Terlepas adanya perbedaan apakah maksud hadits di atas khutbah apa pun atau khutbah Jum‘at saja, yang jelas dalam mensyarah hadits ini ada ulama yang mengatakan: itu menunjukkan istimrar (terus menerus, berkesinambungan). Jadi, hadits itu dimaknai seakan-akan begitulah kebiasaan perangai yang ditampakkan Rasulullah Muhammad SAW setiap kali menyampaikan khutbah. Hadits inilah yang dijadikan dalil Pak Bahar bin Smith untuk mejustifikasi gayanya dalam berceramah.
Tetapi tunggu dulu...
Bagaimana dengan statusnya? Hadits itu mengandung catat, statusnya syadz. Lho, kok bisa, padahal itu tercatat di Shahih Muslim? Ringkasan penjelasannya seperti ini:
Hadits dengan redaksi di atas juga tercatat di kitab-kitab berikut ini: Sunan Abu Dawud, Musnad Abi Ya’la, al-Muntaqa Ibnu Jarud, Shahih Ibnu Hibban, Amtsal al-Hadits al-Ramahurmuzi, al-Sunan al-Kubra al-Baihaqi dan al-Asma’ wa al-Shifat al-Baihaqi, yang semua jalurnya berujung pada periwayatan ‘Abdul Wahhab bin ‘Abdul Majid dari Imam Ja’far bin Muhammad (al-Shadiq) as.

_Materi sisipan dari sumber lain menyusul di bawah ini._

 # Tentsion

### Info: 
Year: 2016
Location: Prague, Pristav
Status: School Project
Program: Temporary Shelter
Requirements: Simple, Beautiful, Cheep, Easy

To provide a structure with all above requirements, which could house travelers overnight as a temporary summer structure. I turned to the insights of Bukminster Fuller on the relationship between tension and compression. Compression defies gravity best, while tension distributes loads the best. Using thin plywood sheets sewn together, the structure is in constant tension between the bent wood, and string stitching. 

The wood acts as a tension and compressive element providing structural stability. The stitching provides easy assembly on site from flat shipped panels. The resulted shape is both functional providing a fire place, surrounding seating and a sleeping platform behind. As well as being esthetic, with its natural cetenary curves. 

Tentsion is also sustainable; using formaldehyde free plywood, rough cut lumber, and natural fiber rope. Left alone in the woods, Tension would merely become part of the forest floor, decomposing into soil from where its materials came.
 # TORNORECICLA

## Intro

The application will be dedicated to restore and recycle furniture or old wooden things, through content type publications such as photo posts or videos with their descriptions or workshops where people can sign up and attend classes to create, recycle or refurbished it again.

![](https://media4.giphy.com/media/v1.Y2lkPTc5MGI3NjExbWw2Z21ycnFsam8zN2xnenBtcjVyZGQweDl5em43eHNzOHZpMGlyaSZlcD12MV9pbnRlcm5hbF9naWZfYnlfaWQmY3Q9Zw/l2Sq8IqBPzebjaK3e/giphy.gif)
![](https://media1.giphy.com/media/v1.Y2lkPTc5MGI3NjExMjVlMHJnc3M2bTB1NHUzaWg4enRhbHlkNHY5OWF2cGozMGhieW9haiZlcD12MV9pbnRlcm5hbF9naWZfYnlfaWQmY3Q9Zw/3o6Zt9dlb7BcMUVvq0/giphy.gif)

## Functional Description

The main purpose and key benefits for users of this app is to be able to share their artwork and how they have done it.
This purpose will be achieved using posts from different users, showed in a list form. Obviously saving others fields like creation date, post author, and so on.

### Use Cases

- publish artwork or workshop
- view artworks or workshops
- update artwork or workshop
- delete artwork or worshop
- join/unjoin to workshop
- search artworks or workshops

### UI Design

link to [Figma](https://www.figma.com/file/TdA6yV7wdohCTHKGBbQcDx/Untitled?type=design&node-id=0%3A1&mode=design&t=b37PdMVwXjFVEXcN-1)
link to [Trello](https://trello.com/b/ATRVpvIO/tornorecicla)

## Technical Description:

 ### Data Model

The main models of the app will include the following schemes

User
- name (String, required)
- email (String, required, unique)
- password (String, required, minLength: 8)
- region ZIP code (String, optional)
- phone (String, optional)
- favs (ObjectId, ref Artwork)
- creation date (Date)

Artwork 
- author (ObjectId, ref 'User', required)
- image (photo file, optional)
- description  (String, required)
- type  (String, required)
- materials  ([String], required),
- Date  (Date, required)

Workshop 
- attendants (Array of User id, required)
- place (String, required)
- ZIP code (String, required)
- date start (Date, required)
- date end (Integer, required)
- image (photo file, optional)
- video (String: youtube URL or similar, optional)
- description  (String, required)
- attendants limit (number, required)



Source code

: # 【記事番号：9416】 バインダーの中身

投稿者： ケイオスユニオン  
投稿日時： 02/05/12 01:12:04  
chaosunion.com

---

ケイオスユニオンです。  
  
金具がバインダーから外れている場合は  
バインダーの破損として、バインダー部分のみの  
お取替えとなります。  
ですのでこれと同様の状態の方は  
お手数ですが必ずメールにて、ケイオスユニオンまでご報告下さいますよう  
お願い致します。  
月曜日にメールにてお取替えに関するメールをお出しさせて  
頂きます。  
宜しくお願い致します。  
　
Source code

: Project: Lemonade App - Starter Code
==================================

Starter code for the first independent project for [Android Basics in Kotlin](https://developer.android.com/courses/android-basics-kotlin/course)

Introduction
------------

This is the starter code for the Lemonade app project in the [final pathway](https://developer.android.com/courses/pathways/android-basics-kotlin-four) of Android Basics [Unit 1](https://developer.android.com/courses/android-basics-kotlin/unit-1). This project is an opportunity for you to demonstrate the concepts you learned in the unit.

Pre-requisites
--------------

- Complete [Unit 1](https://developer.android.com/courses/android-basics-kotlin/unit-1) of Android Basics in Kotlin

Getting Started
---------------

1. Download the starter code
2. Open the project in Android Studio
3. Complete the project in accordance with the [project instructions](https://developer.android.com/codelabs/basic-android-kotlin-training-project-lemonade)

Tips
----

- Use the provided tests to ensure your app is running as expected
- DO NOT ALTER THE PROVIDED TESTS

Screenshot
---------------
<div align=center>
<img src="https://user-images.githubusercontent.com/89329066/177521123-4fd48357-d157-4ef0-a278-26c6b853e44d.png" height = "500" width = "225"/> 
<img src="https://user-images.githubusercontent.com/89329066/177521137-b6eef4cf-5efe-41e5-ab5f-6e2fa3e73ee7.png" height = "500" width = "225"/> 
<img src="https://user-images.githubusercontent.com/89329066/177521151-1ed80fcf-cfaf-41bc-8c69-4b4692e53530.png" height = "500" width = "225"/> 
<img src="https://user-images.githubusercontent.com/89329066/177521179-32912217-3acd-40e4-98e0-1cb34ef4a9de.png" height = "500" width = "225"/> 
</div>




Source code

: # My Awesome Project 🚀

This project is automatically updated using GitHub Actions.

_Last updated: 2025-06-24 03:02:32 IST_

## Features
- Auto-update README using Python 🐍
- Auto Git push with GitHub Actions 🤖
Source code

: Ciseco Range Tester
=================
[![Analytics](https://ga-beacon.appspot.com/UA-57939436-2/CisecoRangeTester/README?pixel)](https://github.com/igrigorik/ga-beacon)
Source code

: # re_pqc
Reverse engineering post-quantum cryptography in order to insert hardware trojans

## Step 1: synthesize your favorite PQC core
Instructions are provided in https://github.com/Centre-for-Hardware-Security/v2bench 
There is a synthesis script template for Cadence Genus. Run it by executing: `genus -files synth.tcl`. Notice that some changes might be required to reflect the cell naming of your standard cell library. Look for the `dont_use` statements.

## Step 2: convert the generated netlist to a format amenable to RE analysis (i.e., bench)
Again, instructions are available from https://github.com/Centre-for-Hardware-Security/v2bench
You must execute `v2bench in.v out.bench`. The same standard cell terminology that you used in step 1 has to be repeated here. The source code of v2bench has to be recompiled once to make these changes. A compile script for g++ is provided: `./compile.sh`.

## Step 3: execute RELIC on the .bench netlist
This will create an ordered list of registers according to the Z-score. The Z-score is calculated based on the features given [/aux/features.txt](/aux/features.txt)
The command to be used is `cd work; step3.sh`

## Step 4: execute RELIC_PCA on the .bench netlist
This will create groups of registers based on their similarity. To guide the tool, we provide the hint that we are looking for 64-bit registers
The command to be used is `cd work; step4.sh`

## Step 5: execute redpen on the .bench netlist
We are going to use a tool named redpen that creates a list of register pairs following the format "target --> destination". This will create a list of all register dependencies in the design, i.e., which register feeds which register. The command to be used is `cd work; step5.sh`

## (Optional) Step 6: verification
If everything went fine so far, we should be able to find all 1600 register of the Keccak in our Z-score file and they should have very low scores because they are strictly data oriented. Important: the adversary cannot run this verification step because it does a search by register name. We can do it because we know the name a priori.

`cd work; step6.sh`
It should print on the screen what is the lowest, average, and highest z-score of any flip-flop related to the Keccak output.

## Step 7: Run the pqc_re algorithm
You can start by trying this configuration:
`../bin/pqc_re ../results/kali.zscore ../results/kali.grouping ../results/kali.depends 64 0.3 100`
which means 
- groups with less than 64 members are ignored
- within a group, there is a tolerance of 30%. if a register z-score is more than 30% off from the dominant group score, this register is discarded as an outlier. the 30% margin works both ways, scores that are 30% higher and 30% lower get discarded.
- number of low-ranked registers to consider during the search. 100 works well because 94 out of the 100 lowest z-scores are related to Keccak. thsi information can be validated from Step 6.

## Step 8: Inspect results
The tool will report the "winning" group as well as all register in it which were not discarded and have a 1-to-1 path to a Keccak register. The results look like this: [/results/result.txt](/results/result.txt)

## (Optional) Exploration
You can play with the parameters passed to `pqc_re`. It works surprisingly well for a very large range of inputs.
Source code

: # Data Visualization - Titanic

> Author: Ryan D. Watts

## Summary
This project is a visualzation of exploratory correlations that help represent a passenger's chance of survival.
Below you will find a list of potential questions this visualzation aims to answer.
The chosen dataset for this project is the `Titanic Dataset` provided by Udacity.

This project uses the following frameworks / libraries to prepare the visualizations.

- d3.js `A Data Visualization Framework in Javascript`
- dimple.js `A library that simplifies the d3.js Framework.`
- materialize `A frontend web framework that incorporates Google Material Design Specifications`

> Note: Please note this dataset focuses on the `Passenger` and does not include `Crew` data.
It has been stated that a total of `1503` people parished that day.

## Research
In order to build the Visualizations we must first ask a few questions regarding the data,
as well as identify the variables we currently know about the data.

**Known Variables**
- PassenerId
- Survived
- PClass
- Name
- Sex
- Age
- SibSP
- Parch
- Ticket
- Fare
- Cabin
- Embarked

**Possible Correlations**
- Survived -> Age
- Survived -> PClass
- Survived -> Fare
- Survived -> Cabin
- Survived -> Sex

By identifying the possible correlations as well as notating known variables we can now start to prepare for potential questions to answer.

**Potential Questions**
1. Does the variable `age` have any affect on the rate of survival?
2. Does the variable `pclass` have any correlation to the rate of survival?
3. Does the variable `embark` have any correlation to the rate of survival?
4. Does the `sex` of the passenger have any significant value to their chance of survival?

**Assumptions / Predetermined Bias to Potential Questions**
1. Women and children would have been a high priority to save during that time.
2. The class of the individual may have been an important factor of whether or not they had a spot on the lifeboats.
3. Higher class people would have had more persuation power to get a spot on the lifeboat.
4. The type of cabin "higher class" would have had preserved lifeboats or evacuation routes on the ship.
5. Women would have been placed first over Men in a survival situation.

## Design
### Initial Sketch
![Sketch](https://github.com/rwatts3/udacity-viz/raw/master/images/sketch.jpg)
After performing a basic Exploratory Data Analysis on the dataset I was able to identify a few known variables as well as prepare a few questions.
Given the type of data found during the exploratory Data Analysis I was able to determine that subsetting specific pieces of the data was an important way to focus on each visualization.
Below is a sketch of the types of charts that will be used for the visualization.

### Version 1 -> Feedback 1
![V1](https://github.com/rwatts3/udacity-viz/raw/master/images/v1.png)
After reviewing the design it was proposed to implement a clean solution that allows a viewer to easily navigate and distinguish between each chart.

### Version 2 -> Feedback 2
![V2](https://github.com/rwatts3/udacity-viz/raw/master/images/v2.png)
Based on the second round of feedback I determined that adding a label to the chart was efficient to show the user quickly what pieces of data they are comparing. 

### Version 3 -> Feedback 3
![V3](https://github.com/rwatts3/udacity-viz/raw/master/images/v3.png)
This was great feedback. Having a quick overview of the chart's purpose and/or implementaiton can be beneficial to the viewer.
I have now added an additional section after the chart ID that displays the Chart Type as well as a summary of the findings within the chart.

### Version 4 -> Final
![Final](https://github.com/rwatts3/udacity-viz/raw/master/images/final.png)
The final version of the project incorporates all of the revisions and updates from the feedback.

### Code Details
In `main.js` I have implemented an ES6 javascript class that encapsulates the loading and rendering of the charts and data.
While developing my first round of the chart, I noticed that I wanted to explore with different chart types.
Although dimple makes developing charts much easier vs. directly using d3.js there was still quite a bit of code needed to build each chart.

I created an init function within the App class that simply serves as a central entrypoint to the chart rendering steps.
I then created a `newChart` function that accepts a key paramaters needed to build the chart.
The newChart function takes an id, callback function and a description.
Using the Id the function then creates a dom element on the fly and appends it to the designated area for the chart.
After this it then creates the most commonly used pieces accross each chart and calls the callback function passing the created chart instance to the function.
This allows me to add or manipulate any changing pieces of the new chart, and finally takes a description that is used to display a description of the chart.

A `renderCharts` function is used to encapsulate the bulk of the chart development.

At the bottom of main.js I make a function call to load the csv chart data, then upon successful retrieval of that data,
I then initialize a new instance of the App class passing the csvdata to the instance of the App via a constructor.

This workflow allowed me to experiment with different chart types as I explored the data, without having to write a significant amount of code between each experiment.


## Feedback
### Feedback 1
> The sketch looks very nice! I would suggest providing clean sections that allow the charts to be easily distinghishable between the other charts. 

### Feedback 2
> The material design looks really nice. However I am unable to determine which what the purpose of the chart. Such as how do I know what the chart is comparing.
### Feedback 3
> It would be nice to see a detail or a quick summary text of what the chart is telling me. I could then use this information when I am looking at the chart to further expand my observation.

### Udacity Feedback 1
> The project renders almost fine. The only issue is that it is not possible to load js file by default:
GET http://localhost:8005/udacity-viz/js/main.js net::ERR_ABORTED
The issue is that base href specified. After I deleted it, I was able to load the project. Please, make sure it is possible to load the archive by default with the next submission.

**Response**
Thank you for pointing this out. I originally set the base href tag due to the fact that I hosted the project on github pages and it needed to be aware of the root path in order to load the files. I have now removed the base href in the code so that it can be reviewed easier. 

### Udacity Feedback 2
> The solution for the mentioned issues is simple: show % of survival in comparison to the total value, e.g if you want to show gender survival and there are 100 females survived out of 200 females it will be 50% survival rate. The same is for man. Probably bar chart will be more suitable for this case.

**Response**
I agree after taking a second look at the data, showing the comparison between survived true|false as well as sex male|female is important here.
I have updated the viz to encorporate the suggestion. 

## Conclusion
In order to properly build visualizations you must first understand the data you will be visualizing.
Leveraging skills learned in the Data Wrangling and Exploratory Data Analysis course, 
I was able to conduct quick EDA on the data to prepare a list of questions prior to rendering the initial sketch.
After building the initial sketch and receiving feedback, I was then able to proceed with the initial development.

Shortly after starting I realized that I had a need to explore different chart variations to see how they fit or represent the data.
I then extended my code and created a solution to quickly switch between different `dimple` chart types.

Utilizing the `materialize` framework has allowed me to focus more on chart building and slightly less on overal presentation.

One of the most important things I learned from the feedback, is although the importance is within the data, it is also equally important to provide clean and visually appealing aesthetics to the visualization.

Setelah melakukan takhrij atas redaksi yang serupa atau mendekati, ternyata ditemukan ada dua hadits lain di kitab Musnad Ahmad (no. 14564 dan 14924) yang masing-masing jalurnya begini:
1. ‘Abdullah bin al-Walid dari Sufyan (al-Tsauri) dari Imam Ja’far bin Muhammad (al-Shadiq) as.
2. Waki’ dari Sufyan (al-Tsauri) dari Imam Ja’far bin Muhammad (al-Shadiq) as.
Dengan menghimpun jalur-jalurnya, maka kita menemukan ada dua perawi yang sama-sama meriwayatkan dari Imam Ja’far al-Shadiq yaitu ‘Abdul Wahhab bin ‘Abdul Majid dan Sufyan al-Tsauri.
Nah, jalur Sufyan al-Tsauri membawakan redaksi yang agak berbeda dengan redaksi yang dari jalur ‘Abdul Wahhab bin ‘Abdul Majid.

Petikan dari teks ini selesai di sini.